The movie is forever a universal time capsule of Godard's state of mind about his wife (Anna Karina, f***ing gorgeous! ), his vision of himself (personified by suave Jean-Paul Belmondo) and both his adulation & disdain for motion picture technique at the precise moment the movie was made. Rather than feeling dated though it's literally lightning caught in a bottle (like in "Breathless," which means Jean-Luc has caught lightning twice that I know of :o), a once-in-a-lifetime chance (OK, twice-in-a-lifetime chance) to be both traditional and innovative.
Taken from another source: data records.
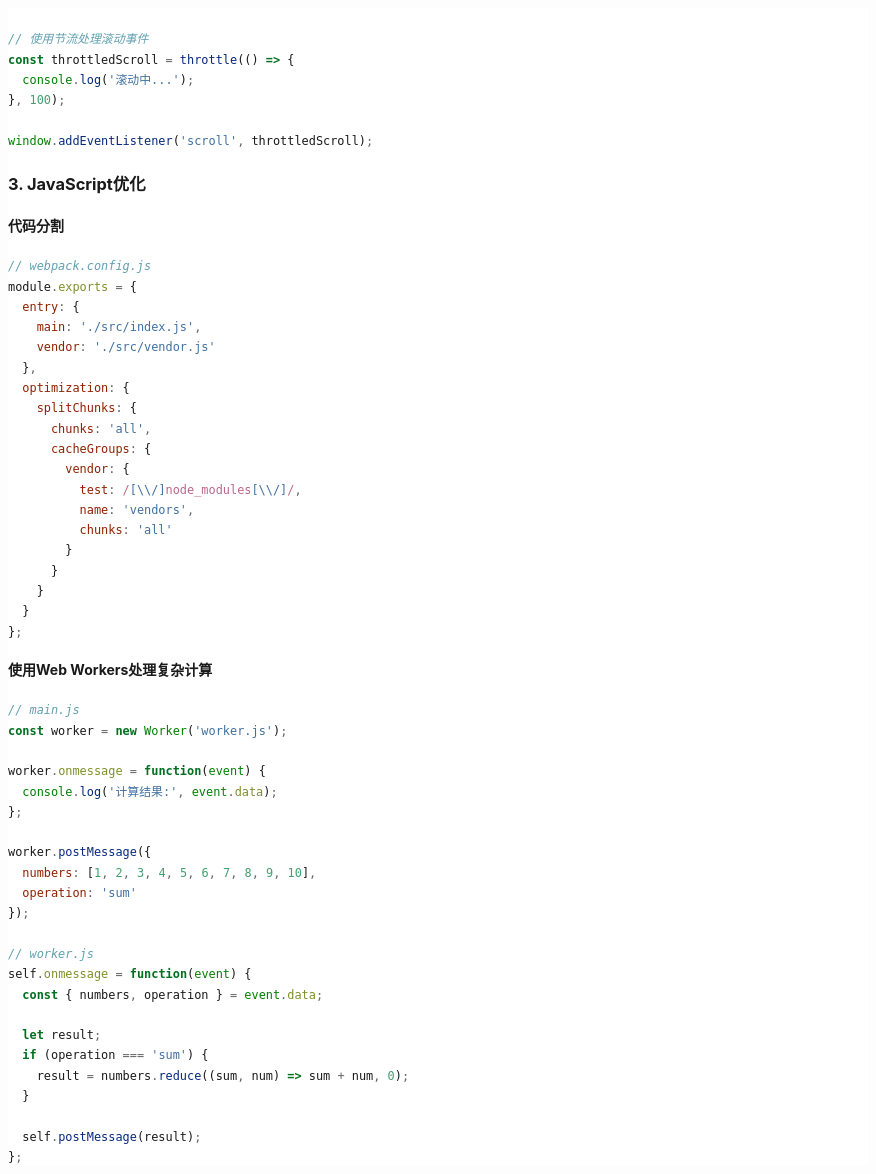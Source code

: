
 ```javascript

// 使用节流处理滚动事件
const throttledScroll = throttle(() => {
  console.log('滚动中...');
}, 100);

window.addEventListener('scroll', throttledScroll);
```

### 3. JavaScript优化

#### 代码分割

```javascript
// webpack.config.js
module.exports = {
  entry: {
    main: './src/index.js',
    vendor: './src/vendor.js'
  },
  optimization: {
    splitChunks: {
      chunks: 'all',
      cacheGroups: {
        vendor: {
          test: /[\\/]node_modules[\\/]/,
          name: 'vendors',
          chunks: 'all'
        }
      }
    }
  }
};
```

#### 使用Web Workers处理复杂计算

```javascript
// main.js
const worker = new Worker('worker.js');

worker.onmessage = function(event) {
  console.log('计算结果:', event.data);
};

worker.postMessage({
  numbers: [1, 2, 3, 4, 5, 6, 7, 8, 9, 10],
  operation: 'sum'
});

// worker.js
self.onmessage = function(event) {
  const { numbers, operation } = event.data;
  
  let result;
  if (operation === 'sum') {
    result = numbers.reduce((sum, num) => sum + num, 0);
  }
  
  self.postMessage(result);
};
```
Since I've never seen an Anna Karina movie before (in which I was aware it was her on-scren) I can proudly say that watching her singing 'My Fate Line,' one of the best musical songs I've heard performed in a non-musical musical moment within a non-musical movie (!), is when I fell completely in love with her. A real doll, especially in the bonus 2007 interview. "Vivre Sa Vie" BD is next.

Re: 421 Pierrot le fou

Posted: Mon May 24, 2010 11:27 pm
by domino harvey
You will love A Woman is a Woman

Re: 421 Pierrot le fou

Posted: Wed May 26, 2010 1:43 am
by dad1153
If you had $20 burning a hole in your pocket, which of these four unseen-by-yours-truly Godard Criterion's would you buy (after seeing and liking "Breathless," "Contempt" and "Pierrot le fou" with "Vive Sa Vie" bought and on tap)? "Woman Is A Woman" is sadly already sold out at the store where they have these:

A.) Masculin, féminin
B.) Band of Outsiders
C.) 2 or 3 Things I Know About Her
D.) Made In U.S.A.

Re: 421 Pierrot le fou

Posted: Wed May 26, 2010 1:54 am
by prokosch
dad1153 wrote:which of these four unseen-by-yours-truly Godard Criterion's would you buy?
"Band of Outsiders," absolutely without hesitation. I confess that my love affair with the maestro's work began with this film, and they're all quite excellent, but this by far one of his most sparkling (in a dour way) and entertaining efforts. There's also a splendid visual glossary in the special features (a swell addition that I seem to recall was duplicated in "Masculin," but could be wrong).

Re: 421 Pierrot le fou

Posted: Wed May 26, 2010 1:58 am
by Brian C
I'd take B, D, A, C, in that order (with a big gap between B and D), but I'd be very surprised if that was even close to a defensible view, and at any rate, no one asked me ... you know what, forget I said anything, I have nowhere near the self-confidence necessary to start throwing opinions around in a Godard thread.

Re: 421 Pierrot le fou

Posted: Wed May 26, 2010 2:06 am
by dad1153
^^^ Ooops, I stepped into it pretty deep, didn't I? :x :D

Re: 421 Pierrot le fou

Posted: Wed May 26, 2010 4:23 am
by knives
Band is definitely the way to go. My second favorite of his '60s film. MF is also really fun if no where near the film that Band is. 2 or 3 Things is a nice intro to his later work, but mostly comes off as a confused, unfocused proto-Slacker. Made in USA is just terrible. His worst film by a country mile.

Re: 421 Pierrot le fou

Posted: Wed May 26, 2010 5:18 am
by Noiretirc
knives wrote:Made in USA is just terrible. His worst film by a country mile.
Wha......what? I thought it was his funniest (ie HA HA HA) film ever, in a good way, with the most ingenious soundtrack in film history. (Incl Marianne.) And the ending....oh that ending.....Philipe arrives, the strings billow, they chat, ......LEFT, YEAR ZERO....off they go........"this whole business of yours is not very clear"........left/right........"how then?"......strings still billowing........../FIN. (Exit Karina) It's Maltese Falcon mixed with Warholia. I adore it.